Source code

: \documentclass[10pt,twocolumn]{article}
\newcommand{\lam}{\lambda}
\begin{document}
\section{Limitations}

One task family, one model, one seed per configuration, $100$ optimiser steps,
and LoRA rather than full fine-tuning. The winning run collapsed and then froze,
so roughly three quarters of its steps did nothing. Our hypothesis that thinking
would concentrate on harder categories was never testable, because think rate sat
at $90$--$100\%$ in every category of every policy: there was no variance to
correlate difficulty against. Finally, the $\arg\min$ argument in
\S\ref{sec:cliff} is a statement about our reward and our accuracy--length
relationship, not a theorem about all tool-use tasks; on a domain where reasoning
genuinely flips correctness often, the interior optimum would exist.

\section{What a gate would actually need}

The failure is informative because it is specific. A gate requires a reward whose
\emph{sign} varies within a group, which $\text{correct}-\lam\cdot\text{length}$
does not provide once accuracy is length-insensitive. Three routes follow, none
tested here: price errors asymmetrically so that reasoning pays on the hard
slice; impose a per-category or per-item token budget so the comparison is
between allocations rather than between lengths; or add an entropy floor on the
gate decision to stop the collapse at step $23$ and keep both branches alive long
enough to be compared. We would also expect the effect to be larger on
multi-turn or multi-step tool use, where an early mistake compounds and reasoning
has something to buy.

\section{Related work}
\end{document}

-------------------------

= WORK TO COMPLETE =
Using the data above, reproduce exactly the lines from the line that contains "correlate difficulty against." through the line that contains "The failure is", including both.

= REPLY TO THE EXERCISE =
correlate difficulty against. Finally, the $\arg\min$ argument in
\S\ref{sec:cliff} is a statement about our reward and our accuracy--length
relationship, not a theorem about all tool-use tasks; on a domain where reasoning
genuinely flips correctness often, the interior optimum would exist.

\section{What a gate would actually need}

The failure is informative because it is specific. A gate requires a reward whose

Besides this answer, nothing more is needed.